The air-launch system has a lot of flexibility and convenience. It's also a proven concept. (Scaled Composites actually built an aircraft launch system for small orbital payloads years in advance of Space Ship One. It's hard to find with all of the Virgin and Stratolaunch links, though.)


Orbital Systems Corp. has an air-launched booster, Pegasus, in regular service (launched off a converted L-1011 airliner). I'm not sure Rutan or Scaled Composites had much to do with it, though.

(OSC is also the "other" commercial cargo provider for the space station, though they haven't started with demo flights yet; they're using their own booster for this, though the first-stage engines are refurbs from the old Soviet lunar program. Literally --- another American aerospace company bought thirty-odd engines that had been built for the Soviet N1 booster out of a warehouse in Kazakhstan...)


So what are some of the interviews of him that you have enjoyed? I've seen the one at [Pandodaily](http://pandodaily.com/2012/07/12/pandomonthly-presents-a-fir...).


The guy is remarkable. A Jobs-like visionary. But Space X is fantasy at this point driven by a titan of a personality. Having worked in the space business, I'm far more impressed by Tesla, and even Paypal.

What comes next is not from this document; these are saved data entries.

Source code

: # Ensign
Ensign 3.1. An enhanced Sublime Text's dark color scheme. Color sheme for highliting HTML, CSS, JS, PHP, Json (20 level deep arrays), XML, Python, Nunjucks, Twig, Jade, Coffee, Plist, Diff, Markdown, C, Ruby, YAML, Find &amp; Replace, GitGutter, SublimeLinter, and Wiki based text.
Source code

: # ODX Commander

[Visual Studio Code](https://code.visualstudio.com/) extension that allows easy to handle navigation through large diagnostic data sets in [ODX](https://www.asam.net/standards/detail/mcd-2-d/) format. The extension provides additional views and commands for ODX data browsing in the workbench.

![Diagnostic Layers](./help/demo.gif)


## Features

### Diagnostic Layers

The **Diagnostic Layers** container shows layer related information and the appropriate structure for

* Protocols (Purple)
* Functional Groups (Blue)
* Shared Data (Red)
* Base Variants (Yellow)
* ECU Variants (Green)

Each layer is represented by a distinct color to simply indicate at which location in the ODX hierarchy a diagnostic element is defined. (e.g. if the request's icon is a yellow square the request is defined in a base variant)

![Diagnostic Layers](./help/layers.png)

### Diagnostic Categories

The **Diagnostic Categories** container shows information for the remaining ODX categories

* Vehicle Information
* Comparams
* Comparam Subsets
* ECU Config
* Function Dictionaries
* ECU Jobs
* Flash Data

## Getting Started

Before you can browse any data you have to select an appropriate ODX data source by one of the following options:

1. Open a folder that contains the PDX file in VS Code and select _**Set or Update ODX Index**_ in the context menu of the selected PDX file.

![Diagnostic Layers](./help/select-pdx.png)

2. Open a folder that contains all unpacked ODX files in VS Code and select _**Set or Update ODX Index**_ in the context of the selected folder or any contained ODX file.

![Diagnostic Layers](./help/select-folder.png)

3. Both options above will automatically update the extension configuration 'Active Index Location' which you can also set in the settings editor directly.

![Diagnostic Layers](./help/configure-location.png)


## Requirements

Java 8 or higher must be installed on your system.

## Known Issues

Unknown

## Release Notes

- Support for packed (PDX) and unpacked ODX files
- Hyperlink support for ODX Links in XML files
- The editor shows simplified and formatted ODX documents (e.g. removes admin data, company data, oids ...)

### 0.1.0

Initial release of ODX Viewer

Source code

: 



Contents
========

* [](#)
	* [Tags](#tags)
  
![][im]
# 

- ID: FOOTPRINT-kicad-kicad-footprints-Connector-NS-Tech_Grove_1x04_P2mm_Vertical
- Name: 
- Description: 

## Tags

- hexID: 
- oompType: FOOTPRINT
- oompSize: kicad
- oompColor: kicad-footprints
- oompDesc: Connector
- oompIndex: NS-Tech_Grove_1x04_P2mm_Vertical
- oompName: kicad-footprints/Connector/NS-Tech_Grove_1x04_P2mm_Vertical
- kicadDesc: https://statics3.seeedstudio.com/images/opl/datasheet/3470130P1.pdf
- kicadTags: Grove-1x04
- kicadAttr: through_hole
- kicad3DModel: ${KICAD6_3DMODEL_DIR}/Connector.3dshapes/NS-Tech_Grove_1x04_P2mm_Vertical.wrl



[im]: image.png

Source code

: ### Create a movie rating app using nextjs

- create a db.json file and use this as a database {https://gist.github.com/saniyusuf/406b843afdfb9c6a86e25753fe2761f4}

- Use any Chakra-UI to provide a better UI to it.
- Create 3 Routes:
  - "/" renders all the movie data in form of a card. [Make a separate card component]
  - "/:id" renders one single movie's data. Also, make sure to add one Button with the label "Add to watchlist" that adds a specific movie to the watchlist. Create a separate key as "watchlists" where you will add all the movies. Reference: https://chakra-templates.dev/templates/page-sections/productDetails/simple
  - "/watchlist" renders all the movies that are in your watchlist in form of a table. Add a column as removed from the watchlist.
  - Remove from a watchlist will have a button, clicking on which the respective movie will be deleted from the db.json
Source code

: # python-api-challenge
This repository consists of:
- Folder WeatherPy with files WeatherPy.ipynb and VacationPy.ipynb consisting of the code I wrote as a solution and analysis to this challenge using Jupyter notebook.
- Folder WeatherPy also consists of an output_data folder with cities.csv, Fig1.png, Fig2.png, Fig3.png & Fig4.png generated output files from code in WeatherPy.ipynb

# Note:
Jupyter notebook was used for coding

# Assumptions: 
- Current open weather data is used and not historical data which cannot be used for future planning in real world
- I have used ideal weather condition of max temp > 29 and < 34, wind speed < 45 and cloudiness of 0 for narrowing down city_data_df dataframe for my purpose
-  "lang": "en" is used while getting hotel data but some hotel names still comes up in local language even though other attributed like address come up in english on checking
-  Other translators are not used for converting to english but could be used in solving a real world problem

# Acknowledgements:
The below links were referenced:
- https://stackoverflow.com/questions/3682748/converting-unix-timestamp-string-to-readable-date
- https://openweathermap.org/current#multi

If you've worked in the industry (I'm assuming not at SpaceX), I can see how you'd assume that SpaceX would be similar. It isn't.

It really feels like a startup here; everything moves incredibly quickly, major advances in launch technology are being engineered and tested all the time at a fairly breakneck pace, and the whole show is run by some pretty brilliant minds (a good mix of younger engineers and veterans from NASA and the private auto and aerospace industries). Regardless of how closely reality ends up aligning with Elon's goals, the progress made here is pretty far from fantastic.


By fantastic, I'm talking about this "Mars for half a million dollars in 15 years" talk. It's crazy ambitious. Space X is doing lots of great stuff in new ways, but it's all stuff that has been done before. There will be a wall of difficulty, both technical and financial, that will prove extremely difficult to overcome. I will even go as far as to say it's a pipe dream (although I hope I am wrong!).

But I've always thought part of Musk's brilliance is that he has a way fo aiming for the stars and landing on the moon. The moon is still pretty cool, but it isn't the stars.


Ah, fair enough; that's pretty different from "SpaceX [as a whole] is fantasy" (much more reasonable).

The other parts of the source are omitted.